Is there any sort of specific mindset or specific process that you need to be in or use to write a song for Dante Vs Zombies?
I have to be in a situation in which even the most ridiculous ideas are worth getting excited about, and that can be achieved through any variety of methods. That kind of overall excessive enthusiasm helps a lot. I talk to myself a lot. I’ll start talking to myself in ridiculous accents that oppose each other and something will have a rhythm to it and it will lead to a song. Laena [Geronimo, bass/violin/vocals]’s and Jada [Wagensomer, bass/vocals]’s cats are really inspiring to me. Pretty much everything they do seems to be from the point-of-view of this absurd eccentric specific kind of character. I find myself—without thinking about it or analyzing it—attempting to express myself from their point-of-view quite a bit. Most of my songs have probably been initially from a cat’s point-of-view and it just gets altered slightly so as not make it so cutesy. I started making up songs for my cats to sing at the age of 8. My brother would sing them with me. When I had a childhood crush on a girl at a PTA potluck or what have you, I would often convince my younger brother to approach her and sing the song to her while I followed several paces behind until the girl hated us both. Sorry, Tobin.
I had a cat that died. I blamed it on myself for years. I thought I could never have another pet because my heart was so broken. Have you ever felt a connection like this with a cat? Or pet? Warm my heart here!

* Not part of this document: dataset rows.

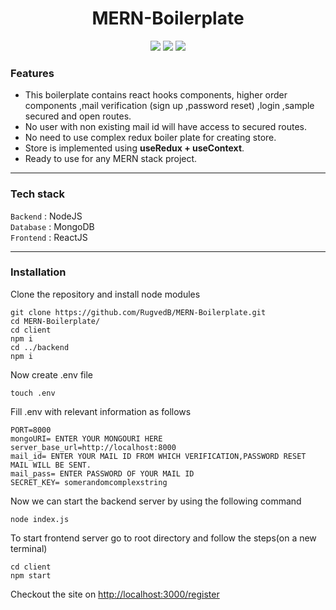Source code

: <h1 align = 'center'> MERN-Boilerplate </h1>

<div align="center">

[![](https://img.shields.io/badge/Made_with-Nodejs-green?style=for-the-badge&logo=node.js)](https://nodejs.org/en/)
[![](https://img.shields.io/badge/Made_with-ReactJS-blue?style=for-the-badge&logo=react)](https://reactjs.org/docs/getting-started.html)
[![](https://img.shields.io/badge/Database-MongoDB-red?style=for-the-badge&logo=mongodb)](mongodb.com "MongoDB")

</div>

### Features

- This boilerplate contains react hooks components, higher order components ,mail verification (sign up ,password reset) ,login ,sample secured and open routes.
- No user with non existing mail id will have access to secured routes.
- No need to use complex redux boiler plate for creating store.
- Store is implemented using <strong>useRedux + useContext</strong>. 
- Ready to use for any MERN stack project.



------------------------------------------
###             Tech stack
`Backend` : NodeJS<br>
`Database` : MongoDB<br>
`Frontend` : ReactJS <br>

------------------------------------------
### Installation

Clone the repository and install node modules
```
git clone https://github.com/RugvedB/MERN-Boilerplate.git
cd MERN-Boilerplate/
cd client
npm i
cd ../backend
npm i
```
Now create  .env file
```
touch .env
```

Fill .env with relevant information as follows
```
PORT=8000
mongoURI= ENTER YOUR MONGOURI HERE
server_base_url=http://localhost:8000
mail_id= ENTER YOUR MAIL ID FROM WHICH VERIFICATION,PASSWORD RESET MAIL WILL BE SENT.
mail_pass= ENTER PASSWORD OF YOUR MAIL ID
SECRET_KEY= somerandomcomplexstring
```

Now we can start the backend server by using the following command
```
node index.js 
```

To start frontend server go to root directory and follow the steps(on a new terminal)
```
cd client
npm start
```

Checkout the site on <a href="http://localhost:3000/register">http://localhost:3000/register</a>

I have felt many connections like this with many cats. Molly, Rufus, Oliver, Ferrari, Tasha, Lula, Vladmir, Max, Warm Soft Moon, Pam, Penelope, Jasper, Foot Foot. You oughta see Jeff [Ehrenberg, drums] and his cat Sam together. I can’t pick a favorite. They are like people to me. The sweetest thing I’ve ever done for a cat would probably be the time that I found one that had been hit by a car in the middle of the road. As far as I could tell, her ribs had been badly shattered and she would not live another day. I didn’t know what to do. I took her home and put her in a spare room on a blanket next to a dish of food and water with some soft classical music playing. She couldn’t move at all. I named her Honey and whispered loving things to her. I also made flyers and put them up around town so as to give her real family a chance to claim her. Something very strange happened. Within a few days, she was walking and jumping up on my bed, purring and meowing! Either I had completely misdiagnosed her injuries—But her body was completely warped! She’d been hit by a car!—or some miracle occurred. And I’m a skeptical guy. Her family saw the flyers, called me and identified her. As a reward they gave me a gift certificate to a sports bar-slash-barbecue restaurant. I believe I ordered the ribs.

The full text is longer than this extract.